Mary Powell Burrill was born in August 1881 in Washington, D.C. and attended M Street (Dunbar) High School and graduated from Emerson College. Burrill was an early 20th-century African-American playwright of the Harlem Renaissance, wrote plays about racism and gender inequality (They that Sat in Darkness and Aftermath). She became the second Black woman produced on Broadway when her play Aftermath competed against Eugene O’Neill, Susan Glaspell, and J.M. Barrie in the 1928 Little Theater Tournament at The Frolic Theatre. In 1907 she became the Director of the Washington Conservatory of Music and School of Expression, and later returned to her alma-mater, Dunbar High School, where she remained until her retirement in 1944. As an educator, she inspired many students, including Willis Richardson and May Miller. Burrill also gave dramatic readings and directed plays and musical productions at Dunbar and throughout Washington, D.C.

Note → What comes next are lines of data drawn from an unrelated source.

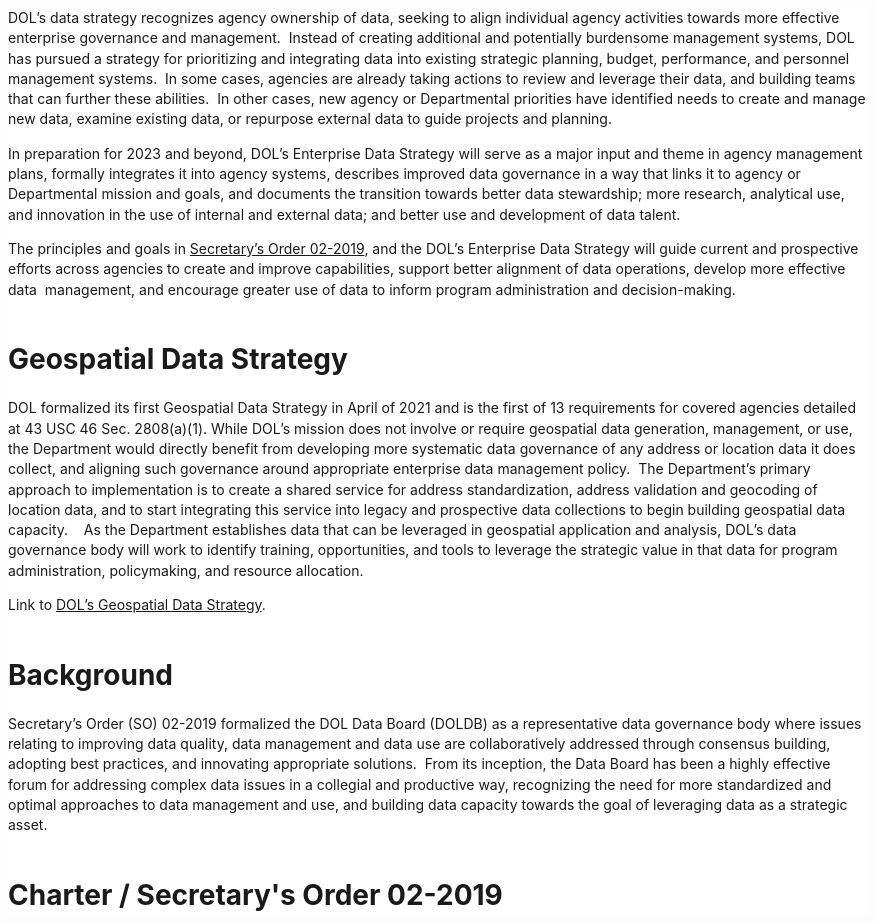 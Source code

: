 DOL’s data strategy recognizes agency ownership of data, seeking to align individual agency activities towards more effective enterprise governance and management.  Instead of creating additional and potentially burdensome management systems, DOL has pursued a strategy for prioritizing and integrating data into existing strategic planning, budget, performance, and personnel management systems.  In some cases, agencies are already taking actions to review and leverage their data, and building teams that can further these abilities.  In other cases, new agency or Departmental priorities have identified needs to create and manage new data, examine existing data, or repurpose external data to guide projects and planning.

In preparation for 2023 and beyond, DOL’s Enterprise Data Strategy will serve as a major input and theme in agency management plans, formally integrates it into agency systems, describes improved data governance in a way that links it to agency or Departmental mission and goals, and documents the transition towards better data stewardship; more research, analytical use, and innovation in the use of internal and external data; and better use and development of data talent.

The principles and goals in [Secretary’s Order 02-2019](https://www.federalregister.gov/documents/2019/03/26/2019-05720/secretarys-order-02-2019-chief-data-officer-and-dol-data-board), and the DOL’s Enterprise Data Strategy will guide current and prospective efforts across agencies to create and improve capabilities, support better alignment of data operations, develop more effective data  management, and encourage greater use of data to inform program administration and decision-making.

# **Geospatial Data Strategy**

DOL formalized its first Geospatial Data Strategy in April of 2021 and is the first of 13 requirements for covered agencies detailed at 43 USC 46 Sec. 2808(a)(1). While DOL’s mission does not involve or require geospatial data generation, management, or use, the Department would directly benefit from developing more systematic data governance of any address or location data it does collect, and aligning such governance around appropriate enterprise data management policy.  The Department’s primary approach to implementation is to create a shared service for address standardization, address validation and geocoding of location data, and to start integrating this service into legacy and prospective data collections to begin building geospatial data capacity.    As the Department establishes data that can be leveraged in geospatial application and analysis, DOL’s data governance body will work to identify training, opportunities, and tools to leverage the strategic value in that data for program administration, policymaking, and resource allocation.

Link to [DOL’s Geospatial Data Strategy](https://www.dol.gov/sites/dolgov/files/Data-Governance/Department%20of%20Labor%20Geospatial%20Data%20Strategy.pdf).

# **Background**

Secretary’s Order (SO) 02-2019 formalized the DOL Data Board (DOLDB) as a representative data governance body where issues relating to improving data quality, data management and data use are collaboratively addressed through consensus building, adopting best practices, and innovating appropriate solutions.  From its inception, the Data Board has been a highly effective forum for addressing complex data issues in a collegial and productive way, recognizing the need for more standardized and optimal approaches to data management and use, and building data capacity towards the goal of leveraging data as a strategic asset.

# **Charter / Secretary's Order 02-2019**
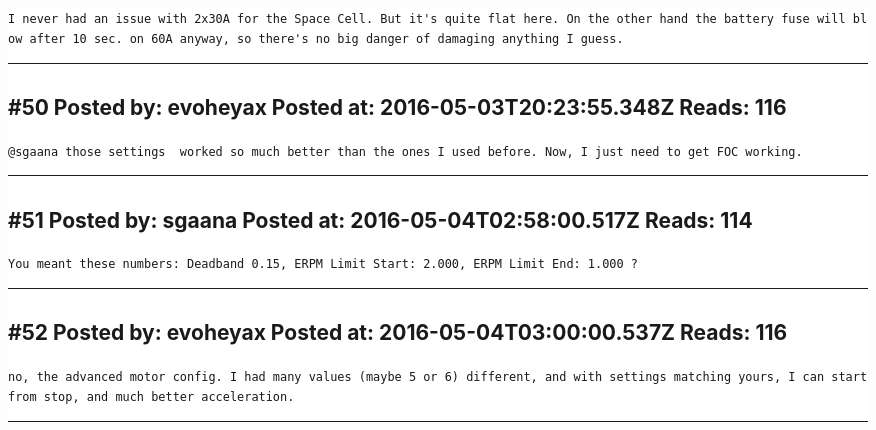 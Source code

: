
 ```
I never had an issue with 2x30A for the Space Cell. But it's quite flat here. On the other hand the battery fuse will blow after 10 sec. on 60A anyway, so there's no big danger of damaging anything I guess.
```

---
## \#50 Posted by: evoheyax Posted at: 2016-05-03T20:23:55.348Z Reads: 116

```
@sgaana those settings  worked so much better than the ones I used before. Now, I just need to get FOC working.
```

---
## \#51 Posted by: sgaana Posted at: 2016-05-04T02:58:00.517Z Reads: 114

```
You meant these numbers: Deadband 0.15, ERPM Limit Start: 2.000, ERPM Limit End: 1.000 ?
```

---
## \#52 Posted by: evoheyax Posted at: 2016-05-04T03:00:00.537Z Reads: 116

```
no, the advanced motor config. I had many values (maybe 5 or 6) different, and with settings matching yours, I can start from stop, and much better acceleration.
```

---
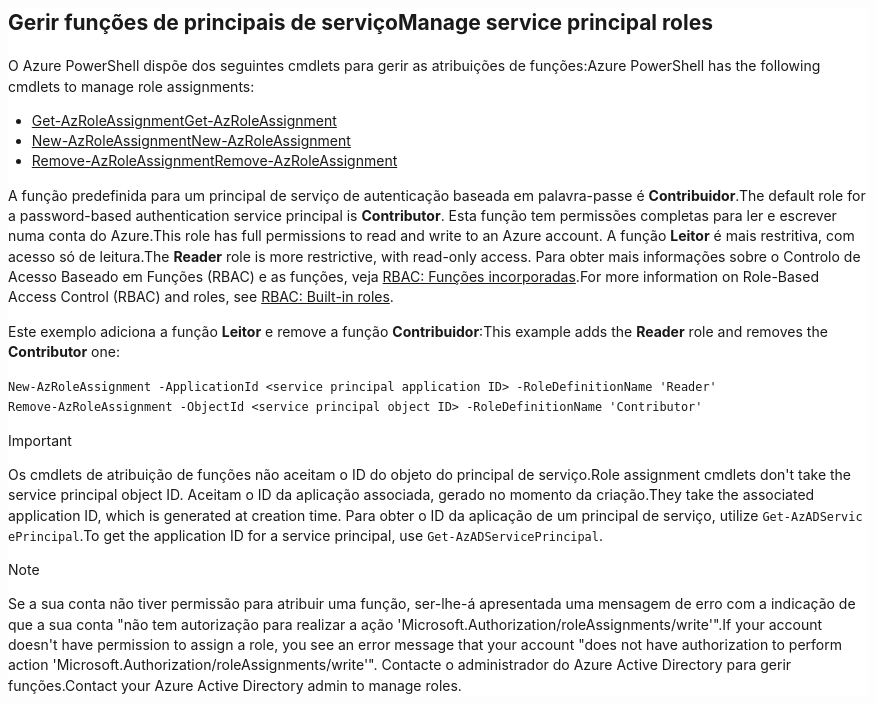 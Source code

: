 ## <a name="manage-service-principal-roles"></a><span data-ttu-id="7f09f-156">Gerir funções de principais de serviço</span><span class="sxs-lookup"><span data-stu-id="7f09f-156">Manage service principal roles</span></span>

<span data-ttu-id="7f09f-157">O Azure PowerShell dispõe dos seguintes cmdlets para gerir as atribuições de funções:</span><span class="sxs-lookup"><span data-stu-id="7f09f-157">Azure PowerShell has the following cmdlets to manage role assignments:</span></span>

- [<span data-ttu-id="7f09f-158">Get-AzRoleAssignment</span><span class="sxs-lookup"><span data-stu-id="7f09f-158">Get-AzRoleAssignment</span></span>](/powershell/module/az.resources/get-azroleassignment)
- [<span data-ttu-id="7f09f-159">New-AzRoleAssignment</span><span class="sxs-lookup"><span data-stu-id="7f09f-159">New-AzRoleAssignment</span></span>](/powershell/module/az.resources/new-azroleassignment)
- [<span data-ttu-id="7f09f-160">Remove-AzRoleAssignment</span><span class="sxs-lookup"><span data-stu-id="7f09f-160">Remove-AzRoleAssignment</span></span>](/powershell/module/az.resources/remove-azroleassignment)

<span data-ttu-id="7f09f-161">A função predefinida para um principal de serviço de autenticação baseada em palavra-passe é **Contribuidor**.</span><span class="sxs-lookup"><span data-stu-id="7f09f-161">The default role for a password-based authentication service principal is **Contributor**.</span></span> <span data-ttu-id="7f09f-162">Esta função tem permissões completas para ler e escrever numa conta do Azure.</span><span class="sxs-lookup"><span data-stu-id="7f09f-162">This role has full permissions to read and write to an Azure account.</span></span> <span data-ttu-id="7f09f-163">A função **Leitor** é mais restritiva, com acesso só de leitura.</span><span class="sxs-lookup"><span data-stu-id="7f09f-163">The **Reader** role is more restrictive, with read-only access.</span></span> <span data-ttu-id="7f09f-164">Para obter mais informações sobre o Controlo de Acesso Baseado em Funções (RBAC) e as funções, veja [RBAC: Funções incorporadas](/azure/active-directory/role-based-access-built-in-roles).</span><span class="sxs-lookup"><span data-stu-id="7f09f-164">For more information on Role-Based Access Control (RBAC) and roles, see [RBAC: Built-in roles](/azure/active-directory/role-based-access-built-in-roles).</span></span>

<span data-ttu-id="7f09f-165">Este exemplo adiciona a função **Leitor** e remove a função **Contribuidor**:</span><span class="sxs-lookup"><span data-stu-id="7f09f-165">This example adds the **Reader** role and removes the **Contributor** one:</span></span>

```azurepowershell-interactive
New-AzRoleAssignment -ApplicationId <service principal application ID> -RoleDefinitionName 'Reader'
Remove-AzRoleAssignment -ObjectId <service principal object ID> -RoleDefinitionName 'Contributor'
```

> [!IMPORTANT]
> <span data-ttu-id="7f09f-166">Os cmdlets de atribuição de funções não aceitam o ID do objeto do principal de serviço.</span><span class="sxs-lookup"><span data-stu-id="7f09f-166">Role assignment cmdlets don't take the service principal object ID.</span></span> <span data-ttu-id="7f09f-167">Aceitam o ID da aplicação associada, gerado no momento da criação.</span><span class="sxs-lookup"><span data-stu-id="7f09f-167">They take the associated application ID, which is generated at creation time.</span></span> <span data-ttu-id="7f09f-168">Para obter o ID da aplicação de um principal de serviço, utilize `Get-AzADServicePrincipal`.</span><span class="sxs-lookup"><span data-stu-id="7f09f-168">To get the application ID for a service principal, use `Get-AzADServicePrincipal`.</span></span>

> [!NOTE]
> <span data-ttu-id="7f09f-169">Se a sua conta não tiver permissão para atribuir uma função, ser-lhe-á apresentada uma mensagem de erro com a indicação de que a sua conta "não tem autorização para realizar a ação 'Microsoft.Authorization/roleAssignments/write'".</span><span class="sxs-lookup"><span data-stu-id="7f09f-169">If your account doesn't have permission to assign a role, you see an error message that your account "does not have authorization to perform action 'Microsoft.Authorization/roleAssignments/write'".</span></span> <span data-ttu-id="7f09f-170">Contacte o administrador do Azure Active Directory para gerir funções.</span><span class="sxs-lookup"><span data-stu-id="7f09f-170">Contact your Azure Active Directory admin to manage roles.</span></span>
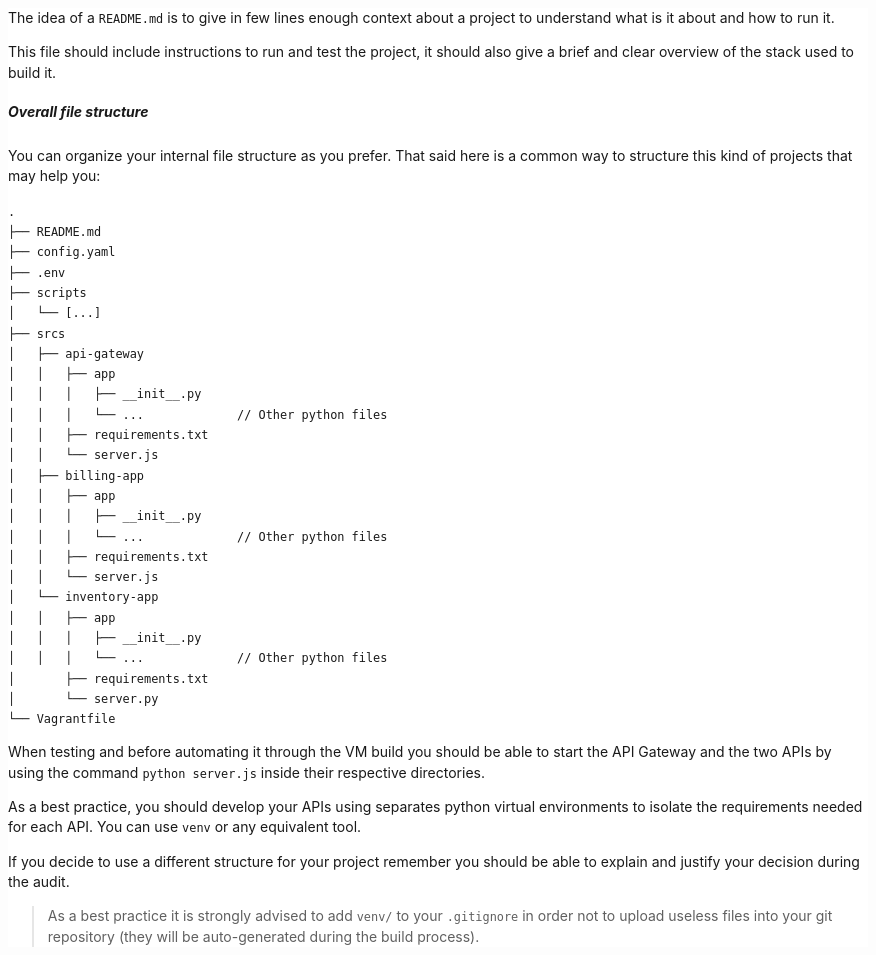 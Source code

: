 The idea of a `README.md` is to give in few lines enough context about a
project to understand what is it about and how to run it.

This file should include instructions to run and test the project, it should
also give a brief and clear overview of the stack used to build it.

##### Overall file structure

You can organize your internal file structure as you prefer. That said here is
a common way to structure this kind of projects that may help you:

```console
.
├── README.md
├── config.yaml
├── .env
├── scripts
│   └── [...]
├── srcs
│   ├── api-gateway
│   │   ├── app
│   │   │   ├── __init__.py
│   │   │   └── ...             // Other python files
│   │   ├── requirements.txt
│   │   └── server.js
│   ├── billing-app
│   │   ├── app
│   │   │   ├── __init__.py
│   │   │   └── ...             // Other python files
│   │   ├── requirements.txt
│   │   └── server.js
│   └── inventory-app
│   │   ├── app
│   │   │   ├── __init__.py
│   │   │   └── ...             // Other python files
│       ├── requirements.txt
│       └── server.py
└── Vagrantfile
```

When testing and before automating it through the VM build you should be able
to start the API Gateway and the two APIs by using the command `python
server.js` inside their respective directories.

As a best practice, you should develop your APIs using separates python virtual
environments to isolate the requirements needed for each API. You can use
`venv` or any equivalent tool.

If you decide to use a different structure for your project remember you should
be able to explain and justify your decision during the audit.

> As a best practice it is strongly advised to add `venv/` to your
> `.gitignore` in order not to upload useless files into your git repository
> (they will be auto-generated during the build process).
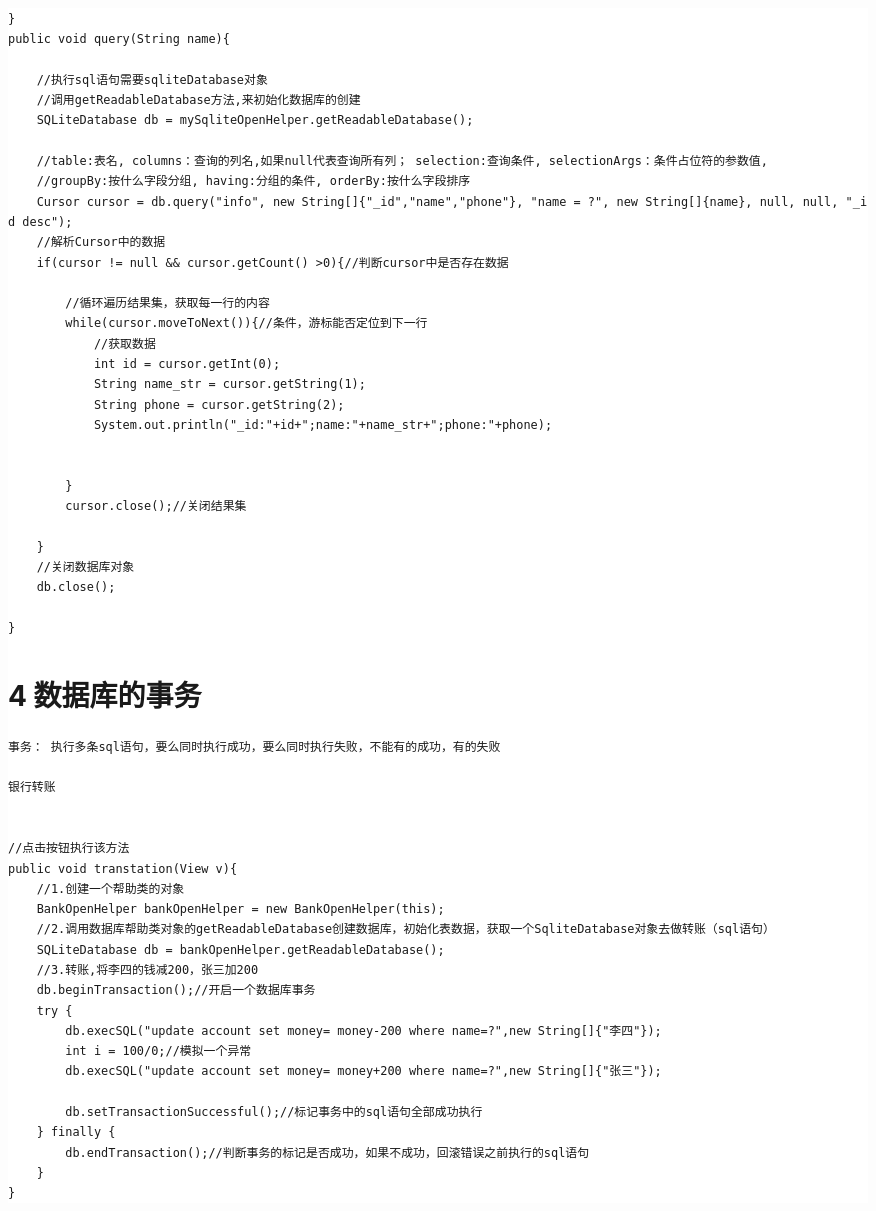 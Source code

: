 	}
	public void query(String name){
	
		//执行sql语句需要sqliteDatabase对象
		//调用getReadableDatabase方法,来初始化数据库的创建
		SQLiteDatabase db = mySqliteOpenHelper.getReadableDatabase();
		
		//table:表名, columns：查询的列名,如果null代表查询所有列； selection:查询条件, selectionArgs：条件占位符的参数值,
		//groupBy:按什么字段分组, having:分组的条件, orderBy:按什么字段排序
		Cursor cursor = db.query("info", new String[]{"_id","name","phone"}, "name = ?", new String[]{name}, null, null, "_id desc");
		//解析Cursor中的数据
		if(cursor != null && cursor.getCount() >0){//判断cursor中是否存在数据
			
			//循环遍历结果集，获取每一行的内容
			while(cursor.moveToNext()){//条件，游标能否定位到下一行
				//获取数据
				int id = cursor.getInt(0);
				String name_str = cursor.getString(1);
				String phone = cursor.getString(2);
				System.out.println("_id:"+id+";name:"+name_str+";phone:"+phone);
				
				
			}
			cursor.close();//关闭结果集
			
		}
		//关闭数据库对象
		db.close();

	}

		

# 4 数据库的事务 
		
	事务： 执行多条sql语句，要么同时执行成功，要么同时执行失败，不能有的成功，有的失败

	银行转账


	//点击按钮执行该方法
	public void transtation(View v){
		//1.创建一个帮助类的对象
		BankOpenHelper bankOpenHelper = new BankOpenHelper(this);
		//2.调用数据库帮助类对象的getReadableDatabase创建数据库，初始化表数据，获取一个SqliteDatabase对象去做转账（sql语句）
		SQLiteDatabase db = bankOpenHelper.getReadableDatabase();
		//3.转账,将李四的钱减200，张三加200
		db.beginTransaction();//开启一个数据库事务
		try {
			db.execSQL("update account set money= money-200 where name=?",new String[]{"李四"});
			int i = 100/0;//模拟一个异常
			db.execSQL("update account set money= money+200 where name=?",new String[]{"张三"});

			db.setTransactionSuccessful();//标记事务中的sql语句全部成功执行
		} finally {
			db.endTransaction();//判断事务的标记是否成功，如果不成功，回滚错误之前执行的sql语句 
		}
	}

They That Sit in Darkness, written in 1919, was controversial for its time because it focused on "female [sexual] education as the means to escape poverty" and dealt directly with the issue of reproductive rights for women. It was published in a special edition of Margaret Sanger's progressive Birth Control Review (September 1919), "The Negro's Need for Birth Control as Seen by Themselves." They That Sit in Darkness is also in Hatch and Shine's African American Theatre U.S.A. (1974).
While attending MStreet(Dunbar), Burrill shared a romance with fellow student Angelina Weld Grimké. Letters between the two date back to 1896. Grimke wrote to Burrill,
My own darling Mamie, If you will allow me to be so familiar to call you such. I hope my darling you will not be offended if your ardent lover calls you such familiar names… Oh, Mamie, if you only knew how my heart beats when I think of you and it yearns and pants to gaze, if only for one second, upon your lovely face..." (1896)
Parental disapproval led them to end the relationship by the end of their high school years.
In 1912, while teaching, Burrill met Lucy Diggs Slowe, an English teacher from Baltimore. The two owned a home together in Washington D.C. and lived together for 25 years until Slow died 1937.